In-situ construction of CdS@ZIS Z-scheme heterojunction with core-shell structure: Defect engineering, enhance photocatalytic hydrogen evolution and inhibit photo-corrosion

Abstract

Designing the core-shell structure and controlling defect engineering are desirable for improving the performance and stability of semiconductor photocatalysts. Herein, CdS nanorods covered with ultra-thin ZnIn2S4 nanosheets, named as CdS@ZnIn2S4-SV (CdS@ZIS-SV), was synthesized through the strategy of constructing core-shell structure and regulating vacancies. The core-shell structure can confine Cd2+ and S2− locally around CdS instead of rapidly diffusing into the solution, thereby inhibiting photo-corrosion.
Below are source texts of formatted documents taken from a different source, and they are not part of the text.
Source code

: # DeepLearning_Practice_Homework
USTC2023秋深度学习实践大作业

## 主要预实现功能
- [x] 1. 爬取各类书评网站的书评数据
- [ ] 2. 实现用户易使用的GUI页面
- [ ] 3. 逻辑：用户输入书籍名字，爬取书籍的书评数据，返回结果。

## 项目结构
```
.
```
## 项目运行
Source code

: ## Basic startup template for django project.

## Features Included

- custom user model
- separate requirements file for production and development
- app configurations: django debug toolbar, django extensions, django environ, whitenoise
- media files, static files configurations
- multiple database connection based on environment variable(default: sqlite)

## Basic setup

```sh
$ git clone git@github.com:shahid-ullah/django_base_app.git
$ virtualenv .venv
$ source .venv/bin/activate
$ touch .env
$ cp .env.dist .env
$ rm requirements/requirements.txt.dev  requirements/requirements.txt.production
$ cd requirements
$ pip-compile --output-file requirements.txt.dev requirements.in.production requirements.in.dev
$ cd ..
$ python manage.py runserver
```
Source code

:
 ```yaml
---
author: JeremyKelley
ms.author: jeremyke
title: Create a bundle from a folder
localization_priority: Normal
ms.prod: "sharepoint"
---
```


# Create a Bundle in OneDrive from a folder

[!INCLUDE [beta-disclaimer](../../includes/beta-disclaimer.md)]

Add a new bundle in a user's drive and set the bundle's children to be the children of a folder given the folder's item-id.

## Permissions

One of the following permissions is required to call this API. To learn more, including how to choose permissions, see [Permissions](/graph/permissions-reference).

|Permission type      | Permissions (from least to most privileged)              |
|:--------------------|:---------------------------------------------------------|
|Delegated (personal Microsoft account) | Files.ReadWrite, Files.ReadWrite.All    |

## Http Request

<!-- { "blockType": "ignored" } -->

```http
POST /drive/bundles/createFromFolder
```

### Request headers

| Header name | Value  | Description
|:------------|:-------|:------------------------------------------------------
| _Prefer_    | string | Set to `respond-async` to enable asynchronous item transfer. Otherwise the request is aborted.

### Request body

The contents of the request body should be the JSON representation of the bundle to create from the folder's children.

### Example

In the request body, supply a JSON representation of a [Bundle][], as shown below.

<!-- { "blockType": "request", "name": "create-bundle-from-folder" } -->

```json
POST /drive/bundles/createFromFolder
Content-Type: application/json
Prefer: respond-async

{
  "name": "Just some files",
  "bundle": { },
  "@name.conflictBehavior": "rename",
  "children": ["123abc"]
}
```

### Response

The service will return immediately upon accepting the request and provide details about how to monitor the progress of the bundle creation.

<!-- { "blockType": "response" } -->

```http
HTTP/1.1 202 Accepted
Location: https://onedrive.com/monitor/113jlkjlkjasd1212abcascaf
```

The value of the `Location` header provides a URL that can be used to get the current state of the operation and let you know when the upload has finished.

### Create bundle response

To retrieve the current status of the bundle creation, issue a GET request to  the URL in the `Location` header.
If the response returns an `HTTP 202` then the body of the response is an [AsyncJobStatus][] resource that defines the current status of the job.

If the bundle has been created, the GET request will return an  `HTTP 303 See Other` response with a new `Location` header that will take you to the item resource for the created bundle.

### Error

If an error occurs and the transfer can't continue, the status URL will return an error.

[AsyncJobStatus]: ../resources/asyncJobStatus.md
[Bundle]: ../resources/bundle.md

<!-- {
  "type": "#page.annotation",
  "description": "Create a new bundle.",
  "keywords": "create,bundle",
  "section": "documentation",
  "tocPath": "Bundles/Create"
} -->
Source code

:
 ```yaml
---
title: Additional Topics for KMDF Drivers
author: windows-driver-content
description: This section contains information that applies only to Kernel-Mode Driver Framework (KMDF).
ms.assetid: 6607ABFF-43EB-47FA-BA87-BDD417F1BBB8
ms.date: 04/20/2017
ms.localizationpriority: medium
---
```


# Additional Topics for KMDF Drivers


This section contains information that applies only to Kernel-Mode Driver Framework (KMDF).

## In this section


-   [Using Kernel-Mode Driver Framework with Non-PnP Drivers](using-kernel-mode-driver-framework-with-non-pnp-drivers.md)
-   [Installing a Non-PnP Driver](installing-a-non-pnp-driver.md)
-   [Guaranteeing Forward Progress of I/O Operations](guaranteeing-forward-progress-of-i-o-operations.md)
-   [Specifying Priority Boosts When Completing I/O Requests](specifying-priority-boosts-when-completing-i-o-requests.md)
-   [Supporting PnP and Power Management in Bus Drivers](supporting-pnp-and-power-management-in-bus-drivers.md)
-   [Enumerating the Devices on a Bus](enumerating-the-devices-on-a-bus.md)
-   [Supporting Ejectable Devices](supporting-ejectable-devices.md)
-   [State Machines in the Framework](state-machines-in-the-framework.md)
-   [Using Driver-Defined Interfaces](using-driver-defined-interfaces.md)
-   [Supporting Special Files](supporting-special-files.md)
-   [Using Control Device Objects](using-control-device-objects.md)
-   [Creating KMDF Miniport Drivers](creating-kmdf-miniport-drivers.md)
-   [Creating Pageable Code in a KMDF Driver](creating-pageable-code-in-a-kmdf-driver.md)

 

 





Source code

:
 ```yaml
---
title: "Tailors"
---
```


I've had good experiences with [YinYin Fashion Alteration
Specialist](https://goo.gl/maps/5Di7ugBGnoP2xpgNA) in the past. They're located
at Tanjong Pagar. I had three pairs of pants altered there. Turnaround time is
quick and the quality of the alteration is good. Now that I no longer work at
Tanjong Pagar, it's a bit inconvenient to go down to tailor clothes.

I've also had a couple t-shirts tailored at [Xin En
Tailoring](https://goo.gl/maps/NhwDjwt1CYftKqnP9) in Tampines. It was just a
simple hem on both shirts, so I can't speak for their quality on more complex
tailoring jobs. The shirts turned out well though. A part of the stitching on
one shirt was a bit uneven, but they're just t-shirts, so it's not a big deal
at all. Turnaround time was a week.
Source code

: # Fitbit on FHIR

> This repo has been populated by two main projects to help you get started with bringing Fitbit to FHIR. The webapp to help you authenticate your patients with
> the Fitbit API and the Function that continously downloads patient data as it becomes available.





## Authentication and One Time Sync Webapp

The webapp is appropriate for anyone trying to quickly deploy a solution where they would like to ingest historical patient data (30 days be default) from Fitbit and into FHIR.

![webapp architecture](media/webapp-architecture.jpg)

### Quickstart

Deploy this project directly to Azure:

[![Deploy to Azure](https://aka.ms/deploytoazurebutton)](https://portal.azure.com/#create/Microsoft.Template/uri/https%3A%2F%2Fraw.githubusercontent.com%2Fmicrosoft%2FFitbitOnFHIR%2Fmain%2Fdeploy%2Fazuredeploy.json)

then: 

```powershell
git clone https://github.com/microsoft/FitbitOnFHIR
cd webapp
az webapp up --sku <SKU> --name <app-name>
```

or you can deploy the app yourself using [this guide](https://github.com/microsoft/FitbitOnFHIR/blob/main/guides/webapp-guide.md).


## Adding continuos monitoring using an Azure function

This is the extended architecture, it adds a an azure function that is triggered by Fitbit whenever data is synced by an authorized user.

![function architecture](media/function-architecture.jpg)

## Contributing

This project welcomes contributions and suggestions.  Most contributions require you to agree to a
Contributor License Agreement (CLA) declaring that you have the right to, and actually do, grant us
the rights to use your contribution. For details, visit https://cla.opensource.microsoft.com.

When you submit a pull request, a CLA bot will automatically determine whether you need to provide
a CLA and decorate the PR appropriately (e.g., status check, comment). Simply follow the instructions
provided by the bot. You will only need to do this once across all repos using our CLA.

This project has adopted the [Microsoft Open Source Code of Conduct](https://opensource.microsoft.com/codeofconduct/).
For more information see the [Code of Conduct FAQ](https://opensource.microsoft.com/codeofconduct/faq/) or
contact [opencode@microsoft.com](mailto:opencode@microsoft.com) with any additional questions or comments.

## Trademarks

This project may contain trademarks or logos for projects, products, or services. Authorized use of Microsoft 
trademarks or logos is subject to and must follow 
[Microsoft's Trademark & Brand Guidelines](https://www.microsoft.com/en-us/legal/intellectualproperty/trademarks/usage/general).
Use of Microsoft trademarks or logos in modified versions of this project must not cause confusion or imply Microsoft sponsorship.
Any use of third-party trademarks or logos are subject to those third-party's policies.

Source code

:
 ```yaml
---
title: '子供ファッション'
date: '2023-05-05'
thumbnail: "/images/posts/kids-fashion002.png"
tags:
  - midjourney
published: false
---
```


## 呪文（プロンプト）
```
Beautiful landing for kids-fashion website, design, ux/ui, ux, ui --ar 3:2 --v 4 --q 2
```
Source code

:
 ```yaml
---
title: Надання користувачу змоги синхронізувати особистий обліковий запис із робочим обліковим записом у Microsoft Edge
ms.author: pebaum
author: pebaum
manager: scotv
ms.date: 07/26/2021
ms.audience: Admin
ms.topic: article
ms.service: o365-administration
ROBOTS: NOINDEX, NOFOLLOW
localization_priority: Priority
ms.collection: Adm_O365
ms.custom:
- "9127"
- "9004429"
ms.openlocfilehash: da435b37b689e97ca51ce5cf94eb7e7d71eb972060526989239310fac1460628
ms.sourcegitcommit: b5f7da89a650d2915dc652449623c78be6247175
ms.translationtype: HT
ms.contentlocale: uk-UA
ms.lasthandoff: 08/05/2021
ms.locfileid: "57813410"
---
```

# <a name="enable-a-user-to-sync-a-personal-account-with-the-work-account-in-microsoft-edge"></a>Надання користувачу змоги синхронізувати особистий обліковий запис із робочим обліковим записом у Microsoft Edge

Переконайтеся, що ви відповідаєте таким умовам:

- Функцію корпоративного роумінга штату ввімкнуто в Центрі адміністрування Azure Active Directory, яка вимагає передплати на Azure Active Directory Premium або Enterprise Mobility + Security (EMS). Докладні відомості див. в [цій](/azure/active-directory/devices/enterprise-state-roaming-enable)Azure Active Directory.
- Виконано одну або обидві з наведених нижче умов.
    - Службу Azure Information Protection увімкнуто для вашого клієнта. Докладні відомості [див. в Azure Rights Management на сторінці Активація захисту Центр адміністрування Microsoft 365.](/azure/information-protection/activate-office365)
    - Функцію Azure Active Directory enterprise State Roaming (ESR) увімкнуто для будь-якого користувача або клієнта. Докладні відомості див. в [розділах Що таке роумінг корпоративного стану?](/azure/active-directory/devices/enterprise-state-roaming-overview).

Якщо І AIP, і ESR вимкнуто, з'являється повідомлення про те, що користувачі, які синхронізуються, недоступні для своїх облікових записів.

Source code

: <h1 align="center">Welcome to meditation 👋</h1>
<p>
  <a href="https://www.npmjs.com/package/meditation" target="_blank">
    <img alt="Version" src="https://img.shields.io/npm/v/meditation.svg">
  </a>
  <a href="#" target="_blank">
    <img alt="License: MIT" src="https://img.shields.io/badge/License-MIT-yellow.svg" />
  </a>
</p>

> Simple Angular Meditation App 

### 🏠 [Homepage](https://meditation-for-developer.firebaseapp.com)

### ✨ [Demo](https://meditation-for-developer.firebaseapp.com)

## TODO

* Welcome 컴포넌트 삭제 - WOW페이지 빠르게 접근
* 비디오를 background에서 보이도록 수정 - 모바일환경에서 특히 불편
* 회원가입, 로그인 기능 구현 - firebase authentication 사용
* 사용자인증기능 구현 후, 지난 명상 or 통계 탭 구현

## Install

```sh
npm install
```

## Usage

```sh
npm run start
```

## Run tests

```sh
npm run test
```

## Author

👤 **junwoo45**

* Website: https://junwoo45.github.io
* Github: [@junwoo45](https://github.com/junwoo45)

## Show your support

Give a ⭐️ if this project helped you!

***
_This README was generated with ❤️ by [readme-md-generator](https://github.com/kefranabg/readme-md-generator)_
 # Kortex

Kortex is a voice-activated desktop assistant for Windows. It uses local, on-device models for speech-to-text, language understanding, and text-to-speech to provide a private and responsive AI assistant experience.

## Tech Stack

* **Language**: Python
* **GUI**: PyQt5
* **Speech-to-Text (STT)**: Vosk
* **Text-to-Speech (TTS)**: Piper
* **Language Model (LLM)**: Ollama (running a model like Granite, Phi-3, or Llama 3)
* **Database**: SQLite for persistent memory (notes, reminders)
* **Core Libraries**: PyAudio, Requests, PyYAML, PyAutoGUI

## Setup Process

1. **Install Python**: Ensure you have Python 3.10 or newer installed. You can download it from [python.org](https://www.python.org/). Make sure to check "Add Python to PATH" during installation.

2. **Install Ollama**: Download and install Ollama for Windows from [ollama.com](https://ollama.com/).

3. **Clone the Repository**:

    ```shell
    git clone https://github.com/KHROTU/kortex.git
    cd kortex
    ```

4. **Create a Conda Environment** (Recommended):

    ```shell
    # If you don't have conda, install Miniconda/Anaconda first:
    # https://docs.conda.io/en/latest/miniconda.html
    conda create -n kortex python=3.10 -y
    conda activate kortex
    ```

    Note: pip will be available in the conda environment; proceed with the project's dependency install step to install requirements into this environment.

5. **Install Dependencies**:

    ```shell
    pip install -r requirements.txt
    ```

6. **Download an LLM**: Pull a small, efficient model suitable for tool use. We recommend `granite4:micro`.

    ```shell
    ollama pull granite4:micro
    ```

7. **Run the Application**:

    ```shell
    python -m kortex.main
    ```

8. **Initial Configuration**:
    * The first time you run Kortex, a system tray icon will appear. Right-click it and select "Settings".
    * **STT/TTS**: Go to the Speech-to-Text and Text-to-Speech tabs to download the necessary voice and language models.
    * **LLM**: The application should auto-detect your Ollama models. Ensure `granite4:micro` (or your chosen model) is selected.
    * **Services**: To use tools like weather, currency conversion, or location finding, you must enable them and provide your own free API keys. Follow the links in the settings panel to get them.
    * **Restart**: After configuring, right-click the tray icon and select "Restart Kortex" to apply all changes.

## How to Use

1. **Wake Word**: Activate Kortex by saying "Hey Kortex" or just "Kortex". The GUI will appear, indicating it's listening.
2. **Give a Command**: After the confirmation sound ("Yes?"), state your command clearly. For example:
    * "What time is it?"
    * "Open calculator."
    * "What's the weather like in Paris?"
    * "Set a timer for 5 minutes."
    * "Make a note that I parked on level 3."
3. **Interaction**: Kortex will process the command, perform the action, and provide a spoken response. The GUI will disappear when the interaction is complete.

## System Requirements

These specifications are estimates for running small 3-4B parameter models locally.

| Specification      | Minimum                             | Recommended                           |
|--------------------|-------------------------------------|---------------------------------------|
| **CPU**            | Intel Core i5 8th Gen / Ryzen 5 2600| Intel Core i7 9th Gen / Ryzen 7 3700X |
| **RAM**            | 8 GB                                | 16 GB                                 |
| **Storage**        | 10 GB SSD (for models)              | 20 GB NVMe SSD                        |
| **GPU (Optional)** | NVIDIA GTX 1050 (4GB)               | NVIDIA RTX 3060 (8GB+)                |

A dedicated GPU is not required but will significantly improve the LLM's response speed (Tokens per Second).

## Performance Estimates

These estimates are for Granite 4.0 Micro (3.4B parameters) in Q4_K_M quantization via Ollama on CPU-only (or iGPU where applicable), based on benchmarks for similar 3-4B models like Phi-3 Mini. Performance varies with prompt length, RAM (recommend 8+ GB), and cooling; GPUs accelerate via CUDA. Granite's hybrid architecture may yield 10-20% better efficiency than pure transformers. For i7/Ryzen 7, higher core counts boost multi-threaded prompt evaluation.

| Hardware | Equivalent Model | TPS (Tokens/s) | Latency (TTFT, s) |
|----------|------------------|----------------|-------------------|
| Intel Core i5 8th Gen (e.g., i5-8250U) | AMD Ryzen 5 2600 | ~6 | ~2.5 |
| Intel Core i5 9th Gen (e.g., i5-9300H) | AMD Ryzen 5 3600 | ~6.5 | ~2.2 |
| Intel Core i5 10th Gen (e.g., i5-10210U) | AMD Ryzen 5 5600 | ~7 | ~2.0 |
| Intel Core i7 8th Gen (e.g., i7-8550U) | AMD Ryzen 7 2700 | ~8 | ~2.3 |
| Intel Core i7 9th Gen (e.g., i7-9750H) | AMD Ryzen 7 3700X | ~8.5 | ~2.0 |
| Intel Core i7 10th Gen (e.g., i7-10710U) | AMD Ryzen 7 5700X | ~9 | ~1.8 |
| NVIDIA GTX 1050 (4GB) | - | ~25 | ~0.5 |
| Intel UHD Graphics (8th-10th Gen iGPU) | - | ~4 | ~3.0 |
The abundant S vacancies can capture photogenerated electrons and promote the separation of electron-hole pairs, thereby preventing the oxidation of S2− by the holes. In addition, Z-Scheme heterojunction structure helps the effective separation of electron-hole pairs. Notably, the hydrogen production rate of CdS@ZIS-SV reached 18.06 mmol g−1 h−1, which was 16.9 and 19.6 times than pristine CdS (1.16 mmol g−1 h−1) and ZIS (0.92 mmol g−1 h−1), respectively. Photoelectric Characterization (PEC), Scanning Kelvin Probe (SKP), UV–vis diffuse reflectance spectra (UV–Vis DRS), Finite-Difference Time-Domain (FDTD) explain the electron transfer mechanism and the reason for the enhanced photocatalytic activity. This work has guiding significance for the preparation of photo-catalysts with high activity and inhibiting photo-corrosion by adjusting S vacancies.